Launch Takeoff with OpenAI compatibility layer​


The default port for this OpenAI-compatibility layer is set to 3003. As with the other ports used by Takeoff, this port should be forwarded (using -p) to allow interaction via the OpenAI-compatibility layer - as seen in the example below:

Launching with OpenAI compatibility
docker run --gpus all \
-e TAKEOFF_MODEL_NAME=gpt-3.5-turbo \
-e TAKEOFF_DEVICE=cuda \
-e LICENSE_KEY=[your_license_key] \
-e TAKEOFF_MAX_SEQUENCE_LENGTH=1024 \
-p 3000:3000 \
-p 3003:3003 \
-v ~/.takeoff_cache:/code/models \
tytn/takeoff-pro:0.21.0-gpu

By using this setup, you can directly pass queries in the OpenAI query schema to Takeoff, which will process these requests and return results using the OpenAI response schema.
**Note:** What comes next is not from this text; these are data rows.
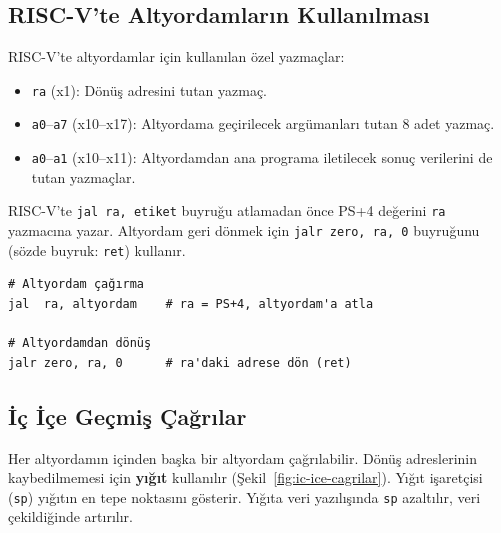 \subsection{RISC-V'te Altyordamların Kullanılması}

RISC-V'te altyordamlar için kullanılan özel yazmaçlar:
\begin{itemize}
\item \texttt{ra} (x1): Dönüş adresini tutan yazmaç.
\item \texttt{a0}--\texttt{a7} (x10--x17): Altyordama geçirilecek argümanları tutan 8 adet yazmaç.
\item \texttt{a0}--\texttt{a1} (x10--x11): Altyordamdan ana programa iletilecek sonuç verilerini de tutan yazmaçlar.
\end{itemize}

RISC-V'te \texttt{jal ra, etiket} buyruğu atlamadan önce PS+4 değerini \texttt{ra} yazmacına yazar. Altyordam geri dönmek için \texttt{jalr zero, ra, 0} buyruğunu (sözde buyruk: \texttt{ret}) kullanır.

\begin{lstlisting}[style=riscv]
# Altyordam çağırma
jal  ra, altyordam    # ra = PS+4, altyordam'a atla

# Altyordamdan dönüş
jalr zero, ra, 0      # ra'daki adrese dön (ret)
\end{lstlisting}

\subsection{İç İçe Geçmiş Çağrılar}

Her altyordamın içinden başka bir altyordam çağrılabilir. Dönüş adreslerinin kaybedilmemesi için \textbf{yığıt} kullanılır (Şekil~\ref{fig:ic-ice-cagrilar}). Yığıt işaretçisi (\texttt{sp}) yığıtın en tepe noktasını gösterir. Yığıta veri yazılışında \texttt{sp} azaltılır, veri çekildiğinde artırılır.

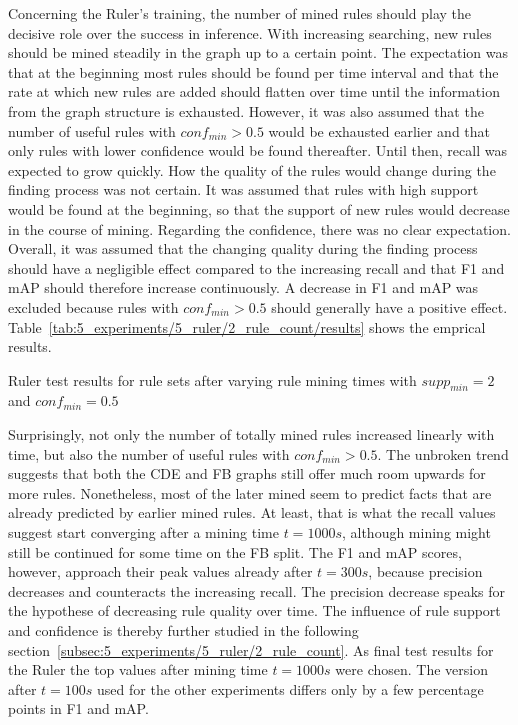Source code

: Concerning the Ruler's training, the number of mined rules should play the decisive role over the success in inference. With increasing searching, new rules should be mined steadily in the graph up to a certain point. The expectation was that at the beginning most rules should be found per time interval and that the rate at which new rules are added should flatten over time until the information from the graph structure is exhausted. However, it was also assumed that the number of useful rules with $conf_{min} > 0.5$ would be exhausted earlier and that only rules with lower confidence would be found thereafter. Until then, recall was expected to grow quickly. How the quality of the rules would change during the finding process was not certain. It was assumed that rules with high support would be found at the beginning, so that the support of new rules would decrease in the course of mining. Regarding the confidence, there was no clear expectation. Overall, it was assumed that the changing quality during the finding process should have a negligible effect compared to the increasing recall and that F1 and mAP should therefore increase continuously. A decrease in F1 and mAP was excluded because rules with $conf_{min} > 0.5$ should generally have a positive effect. Table~\ref{tab:5_experiments/5_ruler/2_rule_count/results} shows the emprical results.

\begin{table}
    \makebox[\textwidth][c]{
        
    }
    \caption{Ruler test results for rule sets after varying rule mining times with $supp_{min} = 2$ and $conf_{min} = 0.5$}
    \label{tab:5_experiments/5_ruler/2_rule_count/results}
\end{table}

Surprisingly, not only the number of totally mined rules increased linearly with time, but also the number of useful rules with $conf_{min} > 0.5$. The unbroken trend suggests that both the CDE and FB graphs still offer much room upwards for more rules. Nonetheless, most of the later mined seem to predict facts that are already predicted by earlier mined rules. At least, that is what the recall values suggest start converging after a mining time $t = 1000s$, although mining might still be continued for some time on the FB split. The F1 and mAP scores, however, approach their peak values already after $t = 300s$, because precision decreases and counteracts the increasing recall. The precision decrease speaks for the hypothese of decreasing rule quality over time. The influence of rule support and confidence is thereby further studied in the following section~\ref{subsec:5_experiments/5_ruler/2_rule_count}. As final test results for the Ruler the top values after mining time $t = 1000s$ were chosen. The version after $t = 100s$ used for the other experiments differs only by a few percentage points in F1 and mAP.
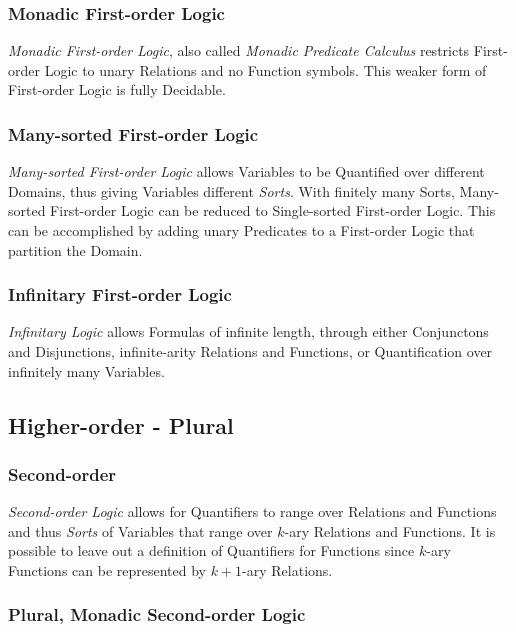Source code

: \documentclass{article}
\begin{document}
\subsubsection{Monadic First-order Logic}

\emph{Monadic First-order Logic}, also called \emph{Monadic Predicate
  Calculus} restricts First-order Logic to unary Relations and no
Function symbols. This weaker form of First-order Logic is fully
Decidable.

\subsubsection{Many-sorted First-order Logic}

\emph{Many-sorted First-order Logic} allows Variables to be Quantified
over different Domains, thus giving Variables different
\emph{Sorts}. With finitely many Sorts, Many-sorted First-order Logic
can be reduced to Single-sorted First-order Logic. This can be
accomplished by adding unary Predicates to a First-order Logic that
partition the Domain.

\subsubsection{Infinitary First-order Logic}

\emph{Infinitary Logic} allows Formulas of infinite length, through
either Conjunctons and Disjunctions, infinite-arity Relations and
Functions, or Quantification over infinitely many Variables.

\subsection{Higher-order - Plural}\label{subsec:higher_order}

\subsubsection{Second-order}

\emph{Second-order Logic} allows for Quantifiers to range over
Relations and Functions and thus \emph{Sorts} of Variables that range
over $k$-ary Relations and Functions. It is possible to leave out a
definition of Quantifiers for Functions since $k$-ary Functions can be
represented by $k+1$-ary Relations.\cite{shapiro00}

\subsubsection{Plural, Monadic Second-order Logic}
\end{document}
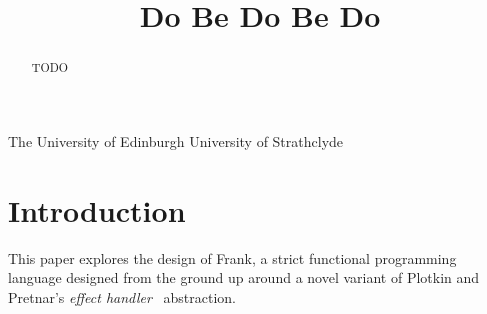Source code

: \documentclass[preprint]{sigplanconf}
\begin{document}


\title{Do Be Do Be Do}

           {The University of Edinburgh}
           {}
           {University of Strathclyde}
           {}

\maketitle



\begin{abstract}
TODO
\end{abstract}


\section{Introduction}


This paper explores the design of Frank, a strict functional
programming language designed from the ground up around a novel
variant of Plotkin and Pretnar's \emph{effect
  handler}~\cite{PlotkinP09, PlotkinP13} abstraction.
\end{document}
This feature is designed to offer developers an easy and effective way to leverage Takeoff's capabilities while maintaining compatibility with existing OpenAI-based workflows.

Interfacing with Takeoff in OpenAI schema​


For non-Streaming Response​

curl --location 'http://localhost:3003/v1/chat/completions' \
--header 'Content-Type: application/json' \
--data '{
"model": "primary",
"messages": [
{
"role": "system",
"content": "You are a helpful assistant."
},
{
"role": "user",
"content": "What is inference server?"
}
],
"stream": false
}'

For Streaming Response​

curl --location 'http://localhost:3003/v1/chat/completions' \
--header 'Content-Type: application/json' \
--data '{
"model": "primary",
"messages": [
{
"role": "system",
"content": "You are a helpful assistant."
},
{
"role": "user",
"content": "What is inference server?"
}
],
"stream": true
}'

Parameter mapping

Important Details on Supported Parameters​

The OpenAI-compatibility API accommodates a specific set of parameters:

  • model: This parameter identifies the consumer group within Takeoff that you wish to use. By default, it is set to 'primary', directing requests to the main processing group.
  • messages: This is an array containing the sequence of messages that represent the conversation history. It's crucial for contextual continuity in interactions.
  • stream: If set, returns a streaming server sent event. Default to 'false'.
  • temperature: What sampling temperature to use, between 0 and 2. Higher values like 0.8 will make the output more random, while lower values like 0.2 will make it more focused and deterministic.
  • top_p: An alternative to sampling with temperature, called nucleus sampling, where the model considers the results of the tokens with top_p probability mass.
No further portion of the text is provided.